En medio de las montañas vivía un humilde pero sabio agricultor, que se dedicaba a plantar semillas para embellecer la naturaleza. Su padre y su abuelo habían hecho el mismo trabajo, y ahora él le estaba enseñando a su hijo a hacer lo mismo, no sin algo de esfuerzo, pues este era un joven impaciente y que se dejaba llevar por sus impulsos.
—Acompáñame a colocar unas semillas —le dijo un día, después de que ambos se despertaran temprano—, he preparado la tierra para plantar.
Y así salieron los dos de casa y se ocuparon en colocar unas cuantas semillas de bambú.
—A partir de ahora tendrás que venir a regarlas frecuentemente — dijo el agricultor al chico—, con el agua y el sol que reciben, estoy seguro de que se convertirán en unos bambús hermosísimos.
Y como le dijera su padre, el chico acudió a regar las semillas constantemente, viendo con frustración que después de varias semanas, no había salido de la tierra el más mínimo brote. Al darse cuenta de esto, el muchacho montaba en cólera y pisoteaba la tierra dando alaridos.
—¡Crezcan, maldita sea! ¡No estoy trabajando para nada! —exclamaba— ¿Por qué no crecen?
Esto hacía que volviera a casa muy enojado. Un día, el padre le preguntó porque se encontraba de tan mal humor y el muchacho no pudo más.
—Padre, siento que nos hemos esforzado en vano —le dijo—, hace semanas que voy a regar las semillas de bambú y para nada que germinan. Yo creo que nada va a crecer en ese suelo y deberíamos dejar de preocuparnos por ellas. Hagamos otra cosa en lugar de sembrar.
El agricultor sin inmutarse, le ofreció una sonrisa tranquila.

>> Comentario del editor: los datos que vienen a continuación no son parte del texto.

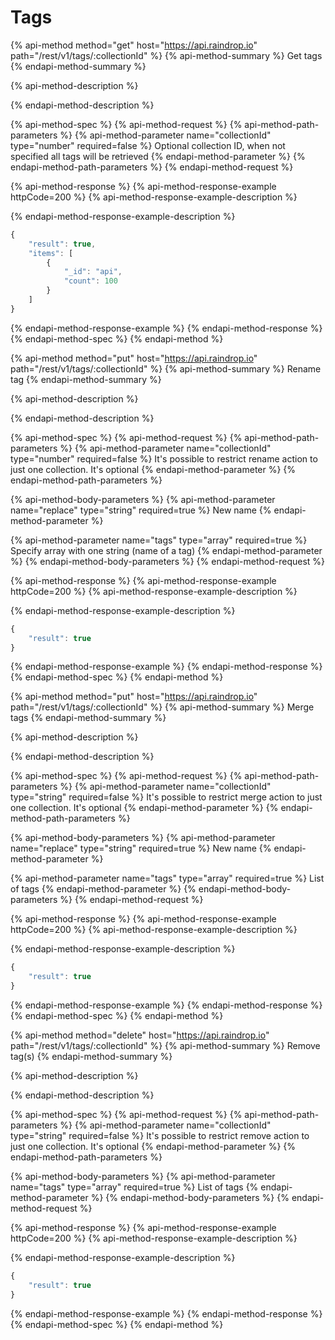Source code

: # Tags

{% api-method method="get" host="https://api.raindrop.io" path="/rest/v1/tags/:collectionId" %}
{% api-method-summary %}
Get tags
{% endapi-method-summary %}

{% api-method-description %}

{% endapi-method-description %}

{% api-method-spec %}
{% api-method-request %}
{% api-method-path-parameters %}
{% api-method-parameter name="collectionId" type="number" required=false %}
Optional collection ID, when not specified all tags will be retrieved
{% endapi-method-parameter %}
{% endapi-method-path-parameters %}
{% endapi-method-request %}

{% api-method-response %}
{% api-method-response-example httpCode=200 %}
{% api-method-response-example-description %}

{% endapi-method-response-example-description %}

```javascript
{
    "result": true,
    "items": [
        {
            "_id": "api",
            "count": 100
        }
    ]
}
```
{% endapi-method-response-example %}
{% endapi-method-response %}
{% endapi-method-spec %}
{% endapi-method %}

{% api-method method="put" host="https://api.raindrop.io" path="/rest/v1/tags/:collectionId" %}
{% api-method-summary %}
Rename tag
{% endapi-method-summary %}

{% api-method-description %}

{% endapi-method-description %}

{% api-method-spec %}
{% api-method-request %}
{% api-method-path-parameters %}
{% api-method-parameter name="collectionId" type="number" required=false %}
It's possible to restrict rename action to just one collection. It's optional
{% endapi-method-parameter %}
{% endapi-method-path-parameters %}

{% api-method-body-parameters %}
{% api-method-parameter name="replace" type="string" required=true %}
New name
{% endapi-method-parameter %}

{% api-method-parameter name="tags" type="array" required=true %}
Specify array with one string \(name of a tag\)
{% endapi-method-parameter %}
{% endapi-method-body-parameters %}
{% endapi-method-request %}

{% api-method-response %}
{% api-method-response-example httpCode=200 %}
{% api-method-response-example-description %}

{% endapi-method-response-example-description %}

```javascript
{
    "result": true
}
```
{% endapi-method-response-example %}
{% endapi-method-response %}
{% endapi-method-spec %}
{% endapi-method %}

{% api-method method="put" host="https://api.raindrop.io" path="/rest/v1/tags/:collectionId" %}
{% api-method-summary %}
Merge tags
{% endapi-method-summary %}

{% api-method-description %}

{% endapi-method-description %}

{% api-method-spec %}
{% api-method-request %}
{% api-method-path-parameters %}
{% api-method-parameter name="collectionId" type="string" required=false %}
It's possible to restrict merge action to just one collection. It's optional
{% endapi-method-parameter %}
{% endapi-method-path-parameters %}

{% api-method-body-parameters %}
{% api-method-parameter name="replace" type="string" required=true %}
New name
{% endapi-method-parameter %}

{% api-method-parameter name="tags" type="array" required=true %}
List of tags
{% endapi-method-parameter %}
{% endapi-method-body-parameters %}
{% endapi-method-request %}

{% api-method-response %}
{% api-method-response-example httpCode=200 %}
{% api-method-response-example-description %}

{% endapi-method-response-example-description %}

```javascript
{
    "result": true
}
```
{% endapi-method-response-example %}
{% endapi-method-response %}
{% endapi-method-spec %}
{% endapi-method %}

{% api-method method="delete" host="https://api.raindrop.io" path="/rest/v1/tags/:collectionId" %}
{% api-method-summary %}
Remove tag\(s\)
{% endapi-method-summary %}

{% api-method-description %}

{% endapi-method-description %}

{% api-method-spec %}
{% api-method-request %}
{% api-method-path-parameters %}
{% api-method-parameter name="collectionId" type="string" required=false %}
It's possible to restrict remove action to just one collection. It's optional
{% endapi-method-parameter %}
{% endapi-method-path-parameters %}

{% api-method-body-parameters %}
{% api-method-parameter name="tags" type="array" required=true %}
List of tags
{% endapi-method-parameter %}
{% endapi-method-body-parameters %}
{% endapi-method-request %}

{% api-method-response %}
{% api-method-response-example httpCode=200 %}
{% api-method-response-example-description %}

{% endapi-method-response-example-description %}

```javascript
{
    "result": true
}
```
{% endapi-method-response-example %}
{% endapi-method-response %}
{% endapi-method-spec %}
{% endapi-method %}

—Esos bambús crecerán, lo creas o no. Pero habrán de pasar varios meses hasta que veas los frutos de todo ese esfuerzo, pues los bambús no son aptos para los impacientes. Durante los primeros siete años, nada sucede con él, de manera que puede uno pensar que pasa algo malo con el suelo o que las semillas que compró son infértiles.
El muchacho suspiró, decepcionado.
—Pero durante el séptimo año, bastan tan solo seis semanas para que los tallos crezcan más de 30 metros y es entonces cuando todo el trabajo duro tiene su recompensa —le explicó su padre—. El éxito hijo mío, es igual en todos los campos, pues nada que valga la pena se consigue tan fácilmente. Hay esforzarse y perseverar para cumplir nuestros sueños, pero sobre todo, tener fe en ellos y saber que aunque no veamos resultados de inmediato, algo bueno se está forjando para el futuro.
Después de esto, el agricultor obligó a su hijo a seguir yendo a regar sus semillas, por más que esto le pareciera inútil.
Pero pasó el tiempo y siete años después, algo maravilloso sucedió. Los bambús empezaron a brotar de la tierra, y crecieron hasta convertirse en tallos fuertes y majestuosos.
Y el muchacho, que para entonces era un hombre, aprendió por fin que la perseverancia era un gran tesoro.